The first type of axiom formulates the relationship between two predicates. For example, the rule relating cause and Rexist is

(forall (x e) (if (cause x e)(Rexist e)))

That is, if something is caused, then it actually occurs. Other rules of this type are as follows:

(forall (x e) (if (Rexist e)(possible e)))

(forall (e) (if (and (Rexist e)(etc))(exist (x)(cause x e))))

(forall (e2)

   (if (changeTo e2)

       (exist (e1)(and (changeFrom e1)(not’ e1 e2)))))

(forall (e1)

   (if (changeFrom e1)

       (exist (e2)(and (changeTo e2)(not’ e2 e1)))))

(forall (e) (if (changeTo e)(Rexist e)))

(forall (e) (if (changeFrom e)(not e)))

(forall (e) (if (and (Rexist e)(etc))(changeTo e)))

That is, if something occurs, it is possible and, defeasibly, something causes it. If there is a change to some state obtaining, then there is a change from its not obtaining, and vice versa. If there is a change to something, then it obtains, and if there is a change from something, then it no longer obtains. If some state obtains, then defeasibly there was a change from something else to that state obtaining.

The second type of axiom involves the composition of predicates, and gives us rules of the form

(forall (e1 e2 x) (if (and (p’ e1 e2)(q’ e2 x)) (r’ e1 x)))

That is, when p is applied to q, what relation r do we get?

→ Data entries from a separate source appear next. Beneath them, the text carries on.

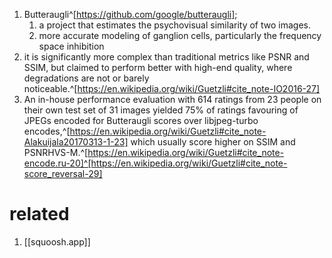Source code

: 1. Butteraugli^[https://github.com/google/butteraugli];  
	1.  a project that estimates the psychovisual similarity of two images.
	2.  more accurate modeling of ganglion cells, particularly the frequency space inhibition
2.  it is significantly more complex than traditional metrics like PSNR and SSIM, but claimed to perform better with high-end quality, where degradations are not or barely noticeable.^[https://en.wikipedia.org/wiki/Guetzli#cite_note-IO2016-27]
3.  An in-house performance evaluation with 614 ratings from 23 people on their own test set of 31 images yielded 75% of ratings favouring of JPEGs encoded for Butteraugli scores over libjpeg-turbo encodes,^[https://en.wikipedia.org/wiki/Guetzli#cite_note-Alakuijala20170313-1-23] which usually score higher on SSIM and PSNRHVS-M.^[https://en.wikipedia.org/wiki/Guetzli#cite_note-encode.ru-20]^[https://en.wikipedia.org/wiki/Guetzli#cite_note-score_reversal-29]

# related
1. [[squoosh.app]]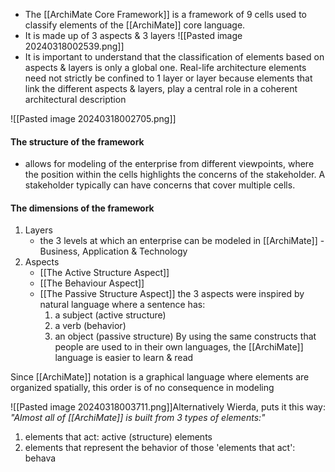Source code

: - The [[ArchiMate Core Framework]] is a framework of 9 cells used to classify elements of the [[ArchiMate]] core language. 
- It is made up of 3 aspects & 3 layers
	![[Pasted image 20240318002539.png]]
- It is important to understand that the classification of elements based on aspects & layers is only a global one. Real-life architecture elements need not strictly be confined to 1 layer or layer because elements that link the different aspects & layers, play a central role in a coherent architectural description

![[Pasted image 20240318002705.png]]

#### The structure of the framework 
- allows for modeling of the enterprise from different viewpoints, where the position within the cells highlights the concerns of the stakeholder. A stakeholder typically can have concerns that cover multiple cells.

#### The dimensions of the framework
1. Layers
	- the 3 levels at which an enterprise can be modeled in [[ArchiMate]] - Business, Application & Technology
2. Aspects
	- [[The Active Structure Aspect]]
	- [[The Behaviour Aspect]]
	- [[The Passive Structure Aspect]]
		the 3 aspects were inspired by natural language where a sentence has:
		1. a subject (active structure)
		2. a verb (behavior)
		3. an object (passive structure)
By using the same constructs that people are used to in their own languages, the [[ArchiMate]] language is easier to learn & read

Since [[ArchiMate]] notation is a graphical language where elements are organized spatially, this order is of no consequence in modeling

![[Pasted image 20240318003711.png]]Alternatively Wierda, puts it this way:
*"Almost all of [[ArchiMate]] is built from 3 types of elements:"*
1. elements that act: active (structure) elements
2. elements that represent the behavior of those 'elements that act': behava
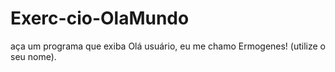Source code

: # Exerc-cio-OlaMundo
aça um programa que exiba Olá usuário, eu me chamo Ermogenes! (utilize o seu nome).
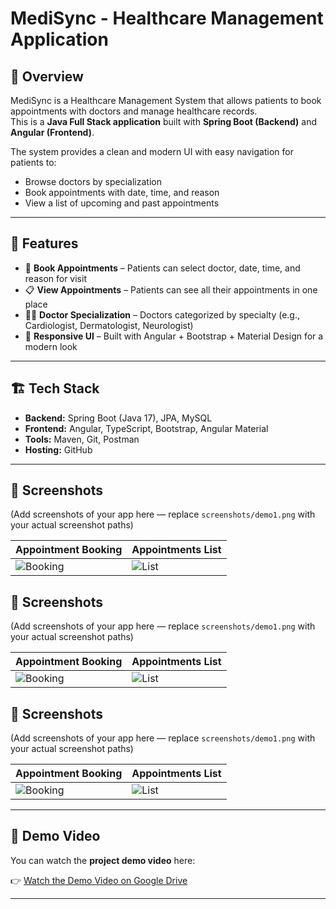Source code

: # MediSync - Healthcare Management Application  

## 📌 Overview
MediSync is a Healthcare Management System that allows patients to book appointments with doctors and manage healthcare records.  
This is a **Java Full Stack application** built with **Spring Boot (Backend)** and **Angular (Frontend)**.  

The system provides a clean and modern UI with easy navigation for patients to:  
- Browse doctors by specialization  
- Book appointments with date, time, and reason  
- View a list of upcoming and past appointments  

---

## 🚀 Features
- 🏥 **Book Appointments** – Patients can select doctor, date, time, and reason for visit  
- 📋 **View Appointments** – Patients can see all their appointments in one place  
- 👨‍⚕️ **Doctor Specialization** – Doctors categorized by specialty (e.g., Cardiologist, Dermatologist, Neurologist)  
- 🎨 **Responsive UI** – Built with Angular + Bootstrap + Material Design for a modern look  

---

## 🏗️ Tech Stack
- **Backend:** Spring Boot (Java 17), JPA, MySQL  
- **Frontend:** Angular, TypeScript, Bootstrap, Angular Material  
- **Tools:** Maven, Git, Postman  
- **Hosting:** GitHub  

---

## 📸 Screenshots
(Add screenshots of your app here — replace `screenshots/demo1.png` with your actual screenshot paths)

| Appointment Booking | Appointments List |
|---------------------|-------------------|
| ![Booking](screenshots/appointment.png) | ![List](screenshots/appointments-list.png) |

## 📸 Screenshots
(Add screenshots of your app here — replace `screenshots/demo1.png` with your actual screenshot paths)

| Appointment Booking | Appointments List |
|---------------------|-------------------|
| ![Booking](screenshots/appointment.png) | ![List](screenshots/appointments-list.png) |

## 📸 Screenshots
(Add screenshots of your app here — replace `screenshots/demo1.png` with your actual screenshot paths)

| Appointment Booking | Appointments List |
|---------------------|-------------------|
| ![Booking](screenshots/appointment.png) | ![List](screenshots/appointments-list.png) |

---

## 🎥 Demo Video
You can watch the **project demo video** here:  

👉 [Watch the Demo Video on Google Drive]([PASTE-YOUR-DRIVE-LINK-HERE](https://drive.google.com/file/d/1nuL8WCh3NSw28heN2BCWUUQyShi9LT2G/view?usp=sharing))  

---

Figure 7.2 shows the axioms encoding these compositions. The rows correspond to the (p’ e1 e2)’s and the columns correspond to the (q’ e2 x)’s, and the cell contains the consequents (r’ e1 x). If the rule is defeasible, the cell indicates that by adding (etc) to the antecedent. The consequents in italics are derivable from other rules.

Fig. 7.2
figure 2

Axioms expressing compositions of fundamental predicates

For example, in the possible-possible cell, the rule says that if it is possible that something is possible, then it is possible. To take a more complex example, the changeFrom-cause cell says that if there is a change from some entity causing (or maintaining) a state, then defeasibly there will be a change from that state. So if a glass is released, it will fall. We have also looked at axioms whose pattern is the converse of those in Fig. 7.2. For example, if something does not hold, then it was not caused.

8 Summary

We understand language so well because we know so much, and our computer programs will only approach what we might call “understanding” when they have access to very large knowledge bases. Resources like FrameNet represent a good start on this enterprise, but we need to explicate knowledge at levels of analysis deeper than that provided by FrameNet frames. Much of this knowledge will be of a technical nature and can perhaps be acquired automatically by statistical methods or from learning by reading. But the bulk of the inferences required for understanding natural language discourse involve very basic abstract categories. In the work described here, we have identified the words related to events and their structure, which because of their frequency are most demanding of explication in terms of the inferences they trigger. We have constructed abstract core theories of the principal domains that need to be elaborated in order to express these inferences in a coherent fashion. We presented a methodology for defining or characterizing the meanings of words in terms of the core theories, of evaluating the axioms using textual entailment, and of elaborating the knowledge base by identifying and filling lacunae. Doing this for several thousand of the most common words in English would produce a huge gain in the inferential power of our systems and would be an enterprise approximately equal in scope to the manual construction of other widely used resources such as WordNet and FrameNet. In combination with other knowledge resources, this work should take us a step closer to sophisticated, inference-based natural language understanding.